We’ve often heard the old joke, “Why is the lotto doctor not rich himself?” The answer, for decades, has been, “Because he’s a Good Samaritan and that’s all.” But today, that innocence no longer fits. The National Lottery Authority (NLA), once a symbol of charity and chance, now sits at the center of a storm that has nothing to do with luck and everything to do with power.
The NLA is in the news again. This time, not for the unlawful diversion and misuse of its Good Causes Fund as exposed in The Fourth Estate’s earlier investigation, but for something even deeper, a structural capture that strikes at the heart of state authority itself. It is not just an economic misstep; it is a philosophical failure, a reversal of logic where the master serves the servant and calls it innovation.
Once, the NLA was one of Ghana’s most self-sustaining agencies, generating revenue, paying winners, and feeding the Consolidated Fund. It was a state enterprise with a simple function: regulate, operate, and redistribute. The law was clear. Every cedi from lottery sales was to pass through the Lotto Account, ensuring transparency and state control.
Then came KGL, a private company that began by violating that very law, operating online lotteries without authorization until it was fined GH¢10 million in 2019. That should have been the end of the story, the regulator asserting its authority over a rogue actor. Instead, that fine became the handshake of surrender. Within a few years, the same entity that was punished became the NLA’s sole partner and later its effective owner.
This capture unfolded under the leadership of Mr. Samuel Awuku, appointed by President Nana Addo Dankwa Akufo-Addo during the NPP administration. It was during this period that the most consequential transformation of the Authority took place, not a transformation of efficiency or innovation, but of dependency and quiet privatization.
In The Fourth Estate’s latest report, the details of this corporate coup are laid bare: KGL’s questionable beginnings, its subsequent licensing, and the eventual handover of the NLA’s prime digital business, Ghana’s 5/90 online lottery, to a single company. In 2024, under the same government, the NLA signed a 15-year exclusive agreement with KGL to run the 5/90 online lottery. Overnight, 80 to 90 percent of the NLA’s core business was handed to one company.

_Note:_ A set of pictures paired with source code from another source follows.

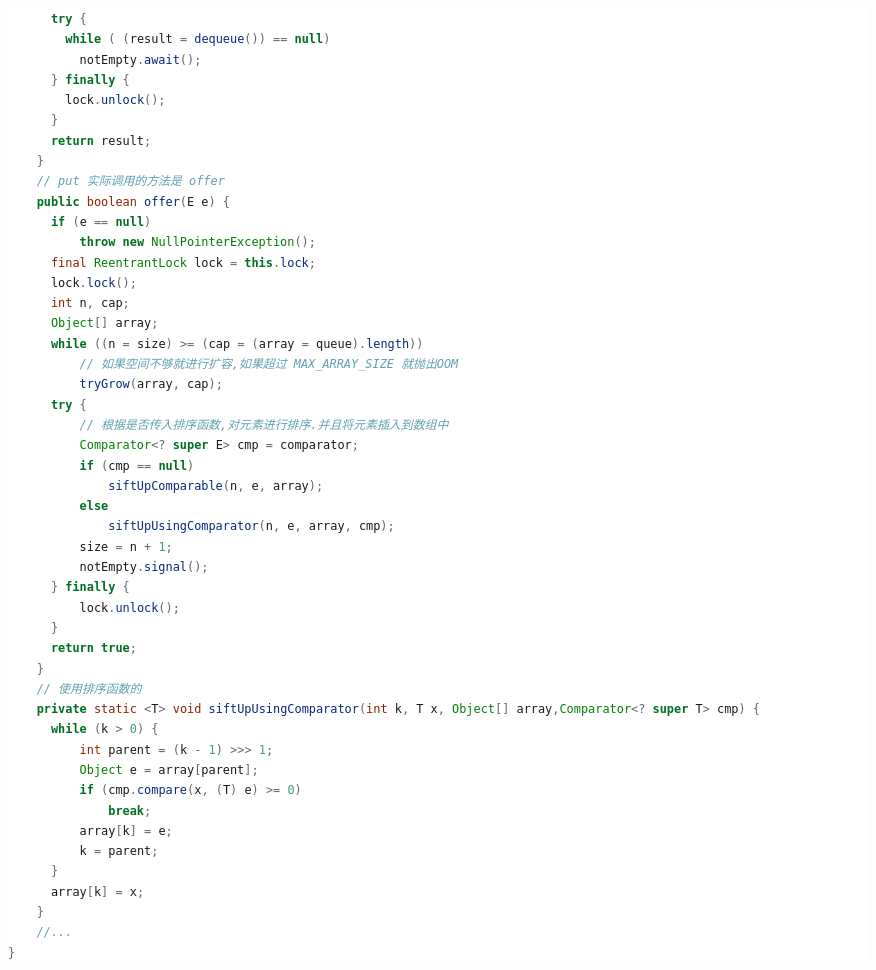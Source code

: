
 ```java
      try {
        while ( (result = dequeue()) == null)
          notEmpty.await();
      } finally {
        lock.unlock();
      }
      return result;
    }
    // put 实际调用的方法是 offer
    public boolean offer(E e) {
      if (e == null)
          throw new NullPointerException();
      final ReentrantLock lock = this.lock;
      lock.lock();
      int n, cap;
      Object[] array;
      while ((n = size) >= (cap = (array = queue).length))
          // 如果空间不够就进行扩容,如果超过 MAX_ARRAY_SIZE 就抛出OOM
          tryGrow(array, cap);
      try {
          // 根据是否传入排序函数,对元素进行排序.并且将元素插入到数组中
          Comparator<? super E> cmp = comparator;
          if (cmp == null)
              siftUpComparable(n, e, array);
          else
              siftUpUsingComparator(n, e, array, cmp);
          size = n + 1;
          notEmpty.signal();
      } finally {
          lock.unlock();
      }
      return true;
    }
    // 使用排序函数的
    private static <T> void siftUpUsingComparator(int k, T x, Object[] array,Comparator<? super T> cmp) {
      while (k > 0) {
          int parent = (k - 1) >>> 1;
          Object e = array[parent];
          if (cmp.compare(x, (T) e) >= 0)
              break;
          array[k] = e;
          k = parent;
      }
      array[k] = x;
    }
	//...
}
```


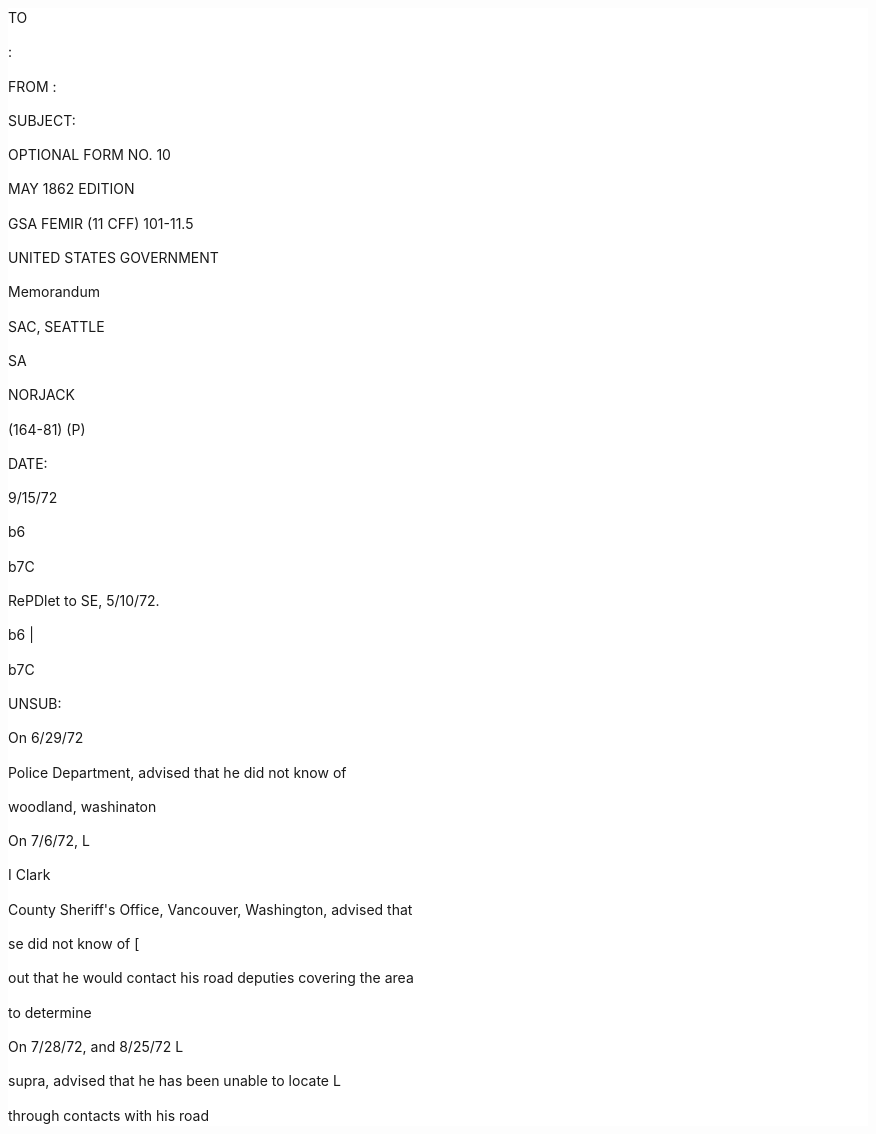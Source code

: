 TO

:

FROM :

SUBJECT:

OPTIONAL FORM NO. 10

MAY 1862 EDITION

GSA FEMIR (11 CFF) 101-11.5

UNITED STATES GOVERNMENT

Memorandum

SAC, SEATTLE

SA

NORJACK

(164-81) (P)

DATE:

9/15/72

b6

b7C

RePDlet to SE, 5/10/72.

b6 |

b7C

UNSUB:

On 6/29/72

Police Department, advised that he did not know of

woodland, washinaton

On 7/6/72, L

I Clark

County Sheriff's Office, Vancouver, Washington, advised that

se did not know of [

out that he would contact his road deputies covering the area

to determine

On 7/28/72, and 8/25/72 L

supra, advised that he has been unable to locate L

through contacts with his road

The numbers are staggering. KGL reportedly made over GH¢3 billion from NLA’s game in 2024, while the NLA, the legal owner, made less than GH¢350 million, including the pittance KGL remitted as a fixed licence fee. That leaves a GH¢2.65 billion gap between what was earned in the name of the state and what the state actually received. Where did the GH¢2.65 billion difference go? If the Lotto Account did not record these proceeds as the law demands, who controlled the float, managed the accounts, and determined the final remittances? If KGL retained the bulk of the GH¢3 billion as revenue, profit, or operational cost, where is the audited verification? With no independent audit, no access to raw sales data, and no lawful entry of proceeds into the Lotto Account, the regulator became a dependent, the law a suggestion, and monopoly a policy.
By Kay Cudjoe
KGL’s defenders describe this as digital transformation. But digital transformation is supposed to empower the state, not enslave it. What has happened is digital colonization, a public monopoly privatized under the excuse of innovation.
Imagine the Ghana Revenue Authority outsourcing tax collection to a private firm that keeps nine out of every ten cedis and sends the rest as goodwill. That is what the NLA and KGL relationship has become.
And this was not an accident. It was design, the slow surrender of institutional independence in exchange for convenience, comfort, and campaign finance. The same political ecosystem that now calls for accountability watched as NLA’s main source of revenue was turned into a private pipeline.
In a proper democracy, this would trigger a parliamentary inquiry. It would summon both the NLA and the Ministry of Finance to explain why a state agency that once funded schools and hospitals now begs its licensee for survival.
But this is Ghana, where scandal is a news cycle, not a reckoning.
And yet, President John Dramani Mahama’s recent call for a reset in governance could find no better test case. When he demands that all financial infractions be fast-tracked to Nsawam, the NLA and KGL affair should be Exhibit A. Because if the law that jails a petty accountant for financial loss cannot question a billion-cedi monopoly, then justice in Ghana remains selective theatre.
This is not about one company. It is about the idea of the state. When a regulator no longer regulates, the republic begins to rot. When the state becomes a middleman in its own business, corruption is not an event, it is a system.
The real tragedy is that the NLA still holds the levers. The licence can be revoked. The audit can be ordered. The system can still be reclaimed. But the question is whether the political will exists or whether those who benefit from KGL’s comfort will continue to pretend not to see the exploitation in progress.
A government that cannot reclaim its own lottery cannot claim to have reclaimed the nation.